-# CSRs <a name="csrs"></a>
-
-There are a number of CSRs needed, which are used at the instruction
-decode phase to re-interpret RV opcodes (a practice that has
-precedent in the setting of MISA to enable / disable extensions).
-
-* Integer Register N is Vector of length M: r(N) -> r(N..N+M-1)
-* Integer Register N is of implicit bitwidth M (M=default,8,16,32,64)
-* Floating-point Register N is Vector of length M: r(N) -> r(N..N+M-1)
-* Floating-point Register N is of implicit bitwidth M (M=default,8,16,32,64)
-* Integer Register N is a Predication Register (note: a key-value store)
-* Vector Length CSR (VSETVL, VGETVL)
-
-Also (see Appendix, "Context Switch Example") it may turn out to be important
-to have a separate (smaller) set of CSRs for M-Mode (and S-Mode) so that
-Vectorised LOAD / STORE may be used to load and store multiple registers:
-something that is missing from the Base RV ISA.
-
-Notes:
-
-* for the purposes of LOAD / STORE, Integer Registers which are
- marked as a Vector will result in a Vector LOAD / STORE.

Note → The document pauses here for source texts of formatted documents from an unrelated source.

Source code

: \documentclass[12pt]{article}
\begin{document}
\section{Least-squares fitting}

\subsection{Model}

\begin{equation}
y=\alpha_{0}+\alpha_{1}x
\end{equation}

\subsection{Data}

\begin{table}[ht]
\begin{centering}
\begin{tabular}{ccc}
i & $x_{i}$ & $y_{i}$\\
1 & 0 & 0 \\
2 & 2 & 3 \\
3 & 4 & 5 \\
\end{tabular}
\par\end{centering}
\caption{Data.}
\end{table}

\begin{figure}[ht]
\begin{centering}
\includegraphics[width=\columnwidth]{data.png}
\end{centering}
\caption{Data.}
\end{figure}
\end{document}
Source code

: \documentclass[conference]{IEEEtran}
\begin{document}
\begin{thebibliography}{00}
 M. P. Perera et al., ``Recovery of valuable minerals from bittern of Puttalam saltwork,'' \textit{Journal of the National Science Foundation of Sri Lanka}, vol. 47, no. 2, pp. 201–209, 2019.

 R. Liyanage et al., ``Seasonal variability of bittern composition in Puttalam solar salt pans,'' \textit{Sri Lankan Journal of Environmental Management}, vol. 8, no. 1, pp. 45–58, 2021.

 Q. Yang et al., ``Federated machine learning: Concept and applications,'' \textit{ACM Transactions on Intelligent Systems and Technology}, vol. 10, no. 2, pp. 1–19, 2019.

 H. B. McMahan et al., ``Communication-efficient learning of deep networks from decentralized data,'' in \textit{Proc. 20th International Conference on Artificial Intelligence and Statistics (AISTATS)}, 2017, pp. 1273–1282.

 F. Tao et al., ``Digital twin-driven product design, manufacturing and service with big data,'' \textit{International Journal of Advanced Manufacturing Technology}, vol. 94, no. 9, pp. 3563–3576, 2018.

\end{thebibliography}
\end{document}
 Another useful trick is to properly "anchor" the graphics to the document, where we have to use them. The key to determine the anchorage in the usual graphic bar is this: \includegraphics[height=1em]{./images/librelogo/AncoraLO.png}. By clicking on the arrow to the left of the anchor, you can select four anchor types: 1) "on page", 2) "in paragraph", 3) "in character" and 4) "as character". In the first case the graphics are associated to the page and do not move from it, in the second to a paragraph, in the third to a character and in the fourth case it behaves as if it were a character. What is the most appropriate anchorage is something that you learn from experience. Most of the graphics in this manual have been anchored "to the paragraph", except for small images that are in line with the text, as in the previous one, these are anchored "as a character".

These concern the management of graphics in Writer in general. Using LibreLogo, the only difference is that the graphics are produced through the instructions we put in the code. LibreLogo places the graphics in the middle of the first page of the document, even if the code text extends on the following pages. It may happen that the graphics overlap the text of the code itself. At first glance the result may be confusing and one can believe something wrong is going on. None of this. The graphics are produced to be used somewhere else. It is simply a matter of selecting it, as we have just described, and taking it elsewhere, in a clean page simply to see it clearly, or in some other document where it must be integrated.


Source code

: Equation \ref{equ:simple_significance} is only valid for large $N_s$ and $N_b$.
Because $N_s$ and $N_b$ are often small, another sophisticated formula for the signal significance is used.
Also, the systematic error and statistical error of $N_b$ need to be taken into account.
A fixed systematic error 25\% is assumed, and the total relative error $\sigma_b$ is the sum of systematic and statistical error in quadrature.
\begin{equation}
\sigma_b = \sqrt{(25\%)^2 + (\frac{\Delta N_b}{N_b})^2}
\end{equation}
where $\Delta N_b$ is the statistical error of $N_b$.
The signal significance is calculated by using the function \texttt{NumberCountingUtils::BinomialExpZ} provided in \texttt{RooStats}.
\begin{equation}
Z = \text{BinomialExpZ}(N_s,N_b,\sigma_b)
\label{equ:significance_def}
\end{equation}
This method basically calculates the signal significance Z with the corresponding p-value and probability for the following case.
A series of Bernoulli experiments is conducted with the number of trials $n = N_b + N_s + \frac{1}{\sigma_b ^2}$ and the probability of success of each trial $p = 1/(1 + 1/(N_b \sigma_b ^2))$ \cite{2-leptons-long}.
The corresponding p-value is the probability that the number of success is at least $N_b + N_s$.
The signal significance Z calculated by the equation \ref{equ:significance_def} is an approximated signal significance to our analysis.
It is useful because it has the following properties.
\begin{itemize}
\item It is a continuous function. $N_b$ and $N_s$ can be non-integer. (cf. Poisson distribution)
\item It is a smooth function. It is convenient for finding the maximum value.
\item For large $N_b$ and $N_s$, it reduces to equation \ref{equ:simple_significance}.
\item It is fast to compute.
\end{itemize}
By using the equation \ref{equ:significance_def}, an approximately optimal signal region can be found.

-* Vector Lengths are *not* the same as vsetl but are an integral part
- of vsetl.
-* Actual vector length is *multipled* by how many blocks of length
- "bitwidth" may fit into an XLEN-sized register file.

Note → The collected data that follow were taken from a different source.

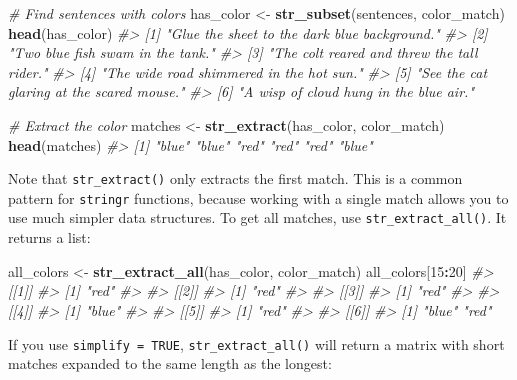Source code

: \documentclass[
]{book}
\newenvironment{Shaded}{\begin{snugshade}}{\end{snugshade}}
\newcommand{\CommentTok}[1]{\textcolor[rgb]{0.56,0.35,0.01}{\textit{#1}}}
\newcommand{\DecValTok}[1]{\textcolor[rgb]{0.00,0.00,0.81}{#1}}
\newcommand{\KeywordTok}[1]{\textcolor[rgb]{0.13,0.29,0.53}{\textbf{#1}}}
\newcommand{\NormalTok}[1]{#1}
\newcommand{\OperatorTok}[1]{\textcolor[rgb]{0.81,0.36,0.00}{\textbf{#1}}}
\newcommand{\StringTok}[1]{\textcolor[rgb]{0.31,0.60,0.02}{#1}}
\begin{document}
\begin{Shaded}
\begin{Highlighting}[]
\CommentTok{# Find sentences with colors}
\NormalTok{has_color <-}\StringTok{ }\KeywordTok{str_subset}\NormalTok{(sentences, color_match)}
\KeywordTok{head}\NormalTok{(has_color)}
\CommentTok{#> [1] "Glue the sheet to the dark blue background."}
\CommentTok{#> [2] "Two blue fish swam in the tank."            }
\CommentTok{#> [3] "The colt reared and threw the tall rider."  }
\CommentTok{#> [4] "The wide road shimmered in the hot sun."    }
\CommentTok{#> [5] "See the cat glaring at the scared mouse."   }
\CommentTok{#> [6] "A wisp of cloud hung in the blue air."}

\CommentTok{# Extract the color}
\NormalTok{matches <-}\StringTok{ }\KeywordTok{str_extract}\NormalTok{(has_color, color_match)}
\KeywordTok{head}\NormalTok{(matches)}
\CommentTok{#> [1] "blue" "blue" "red"  "red"  "red"  "blue"}
\end{Highlighting}
\end{Shaded}

Note that \texttt{str\_extract()} only extracts the first match. This is a common pattern for \texttt{stringr} functions, because working with a single match allows you to use much simpler data structures. To get all matches, use \texttt{str\_extract\_all()}. It returns a list:

\begin{Shaded}
\begin{Highlighting}[]
\NormalTok{all_colors <-}\StringTok{ }\KeywordTok{str_extract_all}\NormalTok{(has_color, color_match)}
\NormalTok{all_colors[}\DecValTok{15}\OperatorTok{:}\DecValTok{20}\NormalTok{]}
\CommentTok{#> [[1]]}
\CommentTok{#> [1] "red"}
\CommentTok{#> }
\CommentTok{#> [[2]]}
\CommentTok{#> [1] "red"}
\CommentTok{#> }
\CommentTok{#> [[3]]}
\CommentTok{#> [1] "red"}
\CommentTok{#> }
\CommentTok{#> [[4]]}
\CommentTok{#> [1] "blue"}
\CommentTok{#> }
\CommentTok{#> [[5]]}
\CommentTok{#> [1] "red"}
\CommentTok{#> }
\CommentTok{#> [[6]]}
\CommentTok{#> [1] "blue" "red"}
\end{Highlighting}
\end{Shaded}

If you use \texttt{simplify\ =\ TRUE}, \texttt{str\_extract\_all()} will return a matrix with short matches expanded to the same length as the longest:
\end{document}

-* Predication is a key-value store due to the implicit referencing,
- as opposed to having the predicate register explicitly in the instruction.

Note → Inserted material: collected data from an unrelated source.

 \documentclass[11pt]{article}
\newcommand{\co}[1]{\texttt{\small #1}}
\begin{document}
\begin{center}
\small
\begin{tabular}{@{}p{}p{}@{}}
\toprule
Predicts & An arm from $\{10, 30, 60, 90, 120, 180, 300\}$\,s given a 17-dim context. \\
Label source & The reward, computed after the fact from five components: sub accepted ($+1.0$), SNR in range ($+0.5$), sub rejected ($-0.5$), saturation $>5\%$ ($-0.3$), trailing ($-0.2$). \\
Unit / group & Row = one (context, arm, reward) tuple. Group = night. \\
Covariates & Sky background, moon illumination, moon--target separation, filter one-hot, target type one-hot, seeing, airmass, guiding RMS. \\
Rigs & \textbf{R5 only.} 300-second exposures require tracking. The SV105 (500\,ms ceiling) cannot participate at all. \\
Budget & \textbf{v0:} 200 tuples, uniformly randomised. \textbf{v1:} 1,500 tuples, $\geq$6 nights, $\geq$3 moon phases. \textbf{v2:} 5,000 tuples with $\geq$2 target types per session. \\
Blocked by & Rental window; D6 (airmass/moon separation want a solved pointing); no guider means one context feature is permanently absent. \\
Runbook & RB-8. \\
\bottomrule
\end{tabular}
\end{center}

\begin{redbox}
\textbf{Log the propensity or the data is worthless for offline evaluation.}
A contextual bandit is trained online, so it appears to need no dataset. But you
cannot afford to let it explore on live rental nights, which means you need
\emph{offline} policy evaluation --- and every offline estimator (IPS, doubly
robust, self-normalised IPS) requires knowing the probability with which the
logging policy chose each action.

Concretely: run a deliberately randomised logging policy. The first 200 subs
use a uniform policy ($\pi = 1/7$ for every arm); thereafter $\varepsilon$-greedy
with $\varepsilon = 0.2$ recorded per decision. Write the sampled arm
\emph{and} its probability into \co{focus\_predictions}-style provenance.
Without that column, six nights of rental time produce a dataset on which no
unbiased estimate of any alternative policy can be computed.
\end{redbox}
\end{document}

-* Whilst the predication CSR is a key-value store it *generates* easier-to-use
- state information.
-* TODO: assess whether the same technique could be applied to the other
- Vector CSRs, particularly as pointed out in Section 17.8 (Draft RV 0.4,
- V2.3-Draft ISA Reference) it becomes possible to greatly reduce state
- needed for context-switches (empty slots need never be stored).
-
-## Predication CSR <a name="predication_csr_table"></a>
-
-The Predication CSR is a key-value store indicating whether, if a given
-destination register (integer or floating-point) is referred to in an
-instruction, it is to be predicated. The first entry is whether predication
-is enabled. The second entry is whether the register index refers to a
-floating-point or an integer register. The third entry is the index
-of that register which is to be predicated (if referred to). The fourth entry
-is the integer register that is treated as a bitfield, indexable by the
-vector element index.
-
-| PrCSR | 7 | 6 | 5 | (4..0) | (4..0) |
-| ----- | - | - | - | ------- | ------- |
-| 0 | zero0 | inv0 | i/f | regidx | predidx |
-| 1 | zero1 | inv1 | i/f | regidx | predidx |
-| .. | zero.. | inv.. | i/f | regidx | predidx |
-| 15 | zero15 | inv15 | i/f | regidx | predidx |
-
-The Predication CSR Table is a key-value store, so implementation-wise
-it will be faster to turn the table around (maintain topologically
-equivalent state):
-
- struct pred {
- bool zero;
- bool inv;
- bool enabled;
- int predidx; // redirection: actual int register to use
- }
-
- struct pred fp_pred_reg[32];
- struct pred int_pred_reg[32];
-
- for (i = 0; i < 16; i++)
- tb = int_pred_reg if CSRpred[i].type == 0 else fp_pred_reg;
- idx = CSRpred[i].regidx
- tb[idx].zero = CSRpred[i].zero
- tb[idx].inv = CSRpred[i].inv
- tb[idx].predidx = CSRpred[i].predidx
- tb[idx].enabled = true
-
-So when an operation is to be predicated, it is the internal state that
-is used. In Section 6.4.2 of Hwacha's Manual (EECS-2015-262) the following
-pseudo-code for operations is given, where p is the explicit (direct)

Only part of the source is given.